Buaya - Malay language for 'Crocodile'. Also used connotatively to describe cheeky men who are into sex... :)

Wednesday, March 15, 2006

Love myself

Well, I decided... I need to love myself more.

Boy is still talking to me. He's behaving like nothing is happening... I am going for some counselling... I think I should make myself happy, with or without Boy.

A cute guy told me that in a relationship, trust is very important. We should, as much as possible, try to believe in our partner and reduce our suspicion... Well... I got a feeling if I go for counselling, I will be told that as well!...

Maybe Boy is also tired from hearing me suspecting him... Maybe he really didn't do anything... Maybe he did and was so guilty or tired of hiding from me because he knew I will be extremely upset if I know. Whatever it is, I think I should no longer dwell on this issue.

I want to be myself. I want to make myself happy...

So, since my back and shoulders are aching like mad and I found the old receipts of Wa***Spa, allowing me to get a free footscrub, I decided to treat myself to a scrub and a massage. Sh*t! should not have gone there! The regular masseur I always called for was not in and the new guy asked me for 'tips'... And his strokes are not as hard. Also, the free footscrub I was supposed to get was so crappy... I left the spa still with aching back and shoulders and worse, I left horny!!...

What a way to try to make myself happy! I wanted to relax and enjoy myself, I ended up more frustrated!...

*Sheesh*...

Labels:

4 Comments:

Anonymous Anonymous said...

Hi,
Glad to hear you're going to start doing something to make yourself happy. I've had my ups and downs with my bf too - it's tough. We do give each other a lot of freedom,we have our own set of frens,we have our own programs and we have learned to just trust each other.

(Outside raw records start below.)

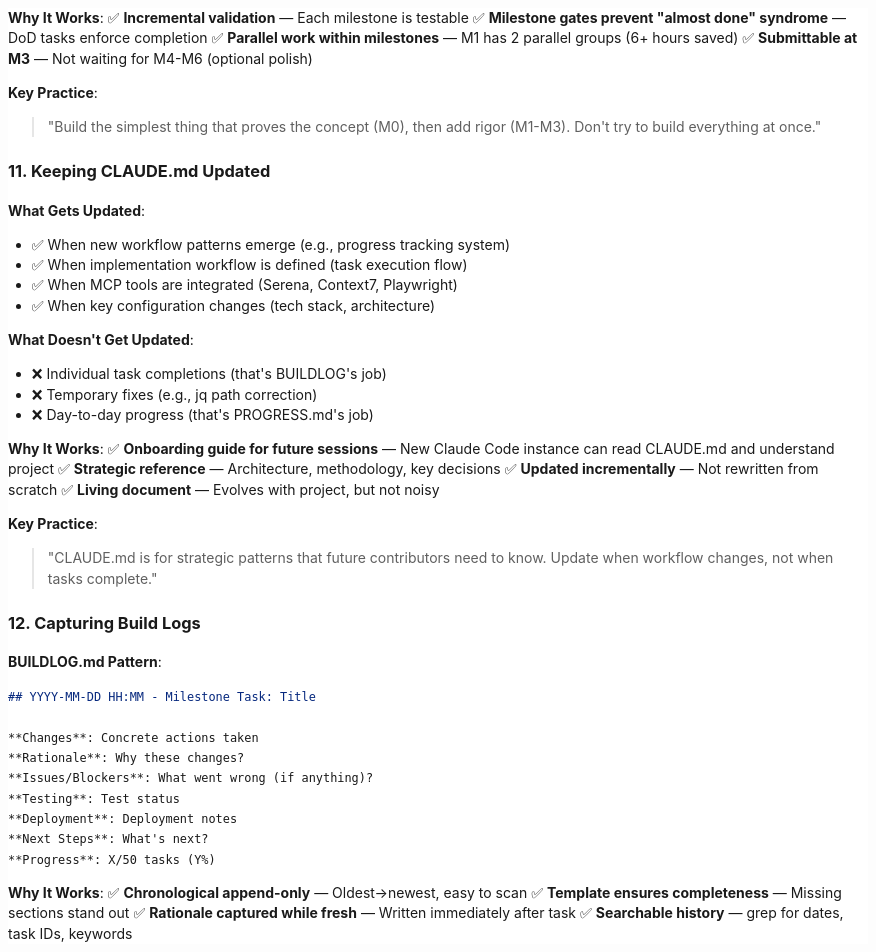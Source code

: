 **Why It Works**:
✅ **Incremental validation** — Each milestone is testable
✅ **Milestone gates prevent "almost done" syndrome** — DoD tasks enforce completion
✅ **Parallel work within milestones** — M1 has 2 parallel groups (6+ hours saved)
✅ **Submittable at M3** — Not waiting for M4-M6 (optional polish)

**Key Practice**:
> "Build the simplest thing that proves the concept (M0), then add rigor (M1-M3). Don't try to build everything at once."

### 11. Keeping CLAUDE.md Updated

**What Gets Updated**:
- ✅ When new workflow patterns emerge (e.g., progress tracking system)
- ✅ When implementation workflow is defined (task execution flow)
- ✅ When MCP tools are integrated (Serena, Context7, Playwright)
- ✅ When key configuration changes (tech stack, architecture)

**What Doesn't Get Updated**:
- ❌ Individual task completions (that's BUILDLOG's job)
- ❌ Temporary fixes (e.g., jq path correction)
- ❌ Day-to-day progress (that's PROGRESS.md's job)

**Why It Works**:
✅ **Onboarding guide for future sessions** — New Claude Code instance can read CLAUDE.md and understand project
✅ **Strategic reference** — Architecture, methodology, key decisions
✅ **Updated incrementally** — Not rewritten from scratch
✅ **Living document** — Evolves with project, but not noisy

**Key Practice**:
> "CLAUDE.md is for strategic patterns that future contributors need to know. Update when workflow changes, not when tasks complete."

### 12. Capturing Build Logs

**BUILDLOG.md Pattern**:
```markdown
## YYYY-MM-DD HH:MM - Milestone Task: Title

**Changes**: Concrete actions taken
**Rationale**: Why these changes?
**Issues/Blockers**: What went wrong (if anything)?
**Testing**: Test status
**Deployment**: Deployment notes
**Next Steps**: What's next?
**Progress**: X/50 tasks (Y%)
```

**Why It Works**:
✅ **Chronological append-only** — Oldest→newest, easy to scan
✅ **Template ensures completeness** — Missing sections stand out
✅ **Rationale captured while fresh** — Written immediately after task
✅ **Searchable history** — grep for dates, task IDs, keywords
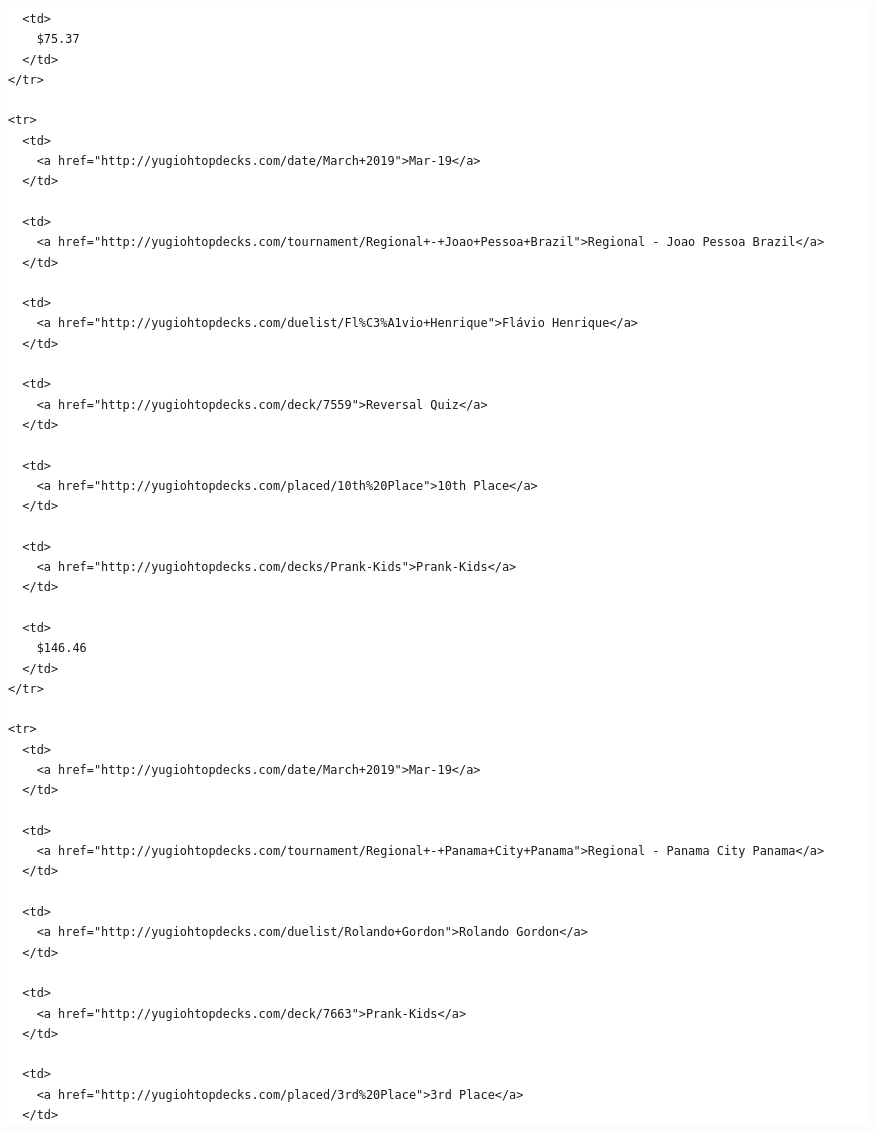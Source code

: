       <td>
        $75.37
      </td>
    </tr>
    
    <tr>
      <td>
        <a href="http://yugiohtopdecks.com/date/March+2019">Mar-19</a>
      </td>
      
      <td>
        <a href="http://yugiohtopdecks.com/tournament/Regional+-+Joao+Pessoa+Brazil">Regional - Joao Pessoa Brazil</a>
      </td>
      
      <td>
        <a href="http://yugiohtopdecks.com/duelist/Fl%C3%A1vio+Henrique">Flávio Henrique</a>
      </td>
      
      <td>
        <a href="http://yugiohtopdecks.com/deck/7559">Reversal Quiz</a>
      </td>
      
      <td>
        <a href="http://yugiohtopdecks.com/placed/10th%20Place">10th Place</a>
      </td>
      
      <td>
        <a href="http://yugiohtopdecks.com/decks/Prank-Kids">Prank-Kids</a>
      </td>
      
      <td>
        $146.46
      </td>
    </tr>
    
    <tr>
      <td>
        <a href="http://yugiohtopdecks.com/date/March+2019">Mar-19</a>
      </td>
      
      <td>
        <a href="http://yugiohtopdecks.com/tournament/Regional+-+Panama+City+Panama">Regional - Panama City Panama</a>
      </td>
      
      <td>
        <a href="http://yugiohtopdecks.com/duelist/Rolando+Gordon">Rolando Gordon</a>
      </td>
      
      <td>
        <a href="http://yugiohtopdecks.com/deck/7663">Prank-Kids</a>
      </td>
      
      <td>
        <a href="http://yugiohtopdecks.com/placed/3rd%20Place">3rd Place</a>
      </td>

It's of course easier said then done but it is possible.
All the best.

9:46 AM  
Blogger Buaya said...

Thanks... I would like to trust him but the way he behaves... Anyway, there's really no point behaving like previously... This could jolly well be the answer...

1:09 PM  
Anonymous Anonymous said...

Wel, if I were in your shoes, I will probably be adopting the following approach:
a) continue the relationship the way it is now
b) go for occasional massage (with extras thrown in)
c) go one of the sauna like 1-2 times per month

it's not the best solution but it does help relief the physical side of the relationship. the thing is must ALWAYs make sure that people I meet for (b) and (c) will NEVER have opportunity to develop into anything more.

very selfish/ delusional thinking right!

1:47 PM  
Blogger Buaya said...

Hmm... That is what I am intending to do now... :p

Delusional, yes... Selfish? Maybe he's also doing so but was afraid of letting me know? He know I can be very upset. The last time I found out, I was extremely upset...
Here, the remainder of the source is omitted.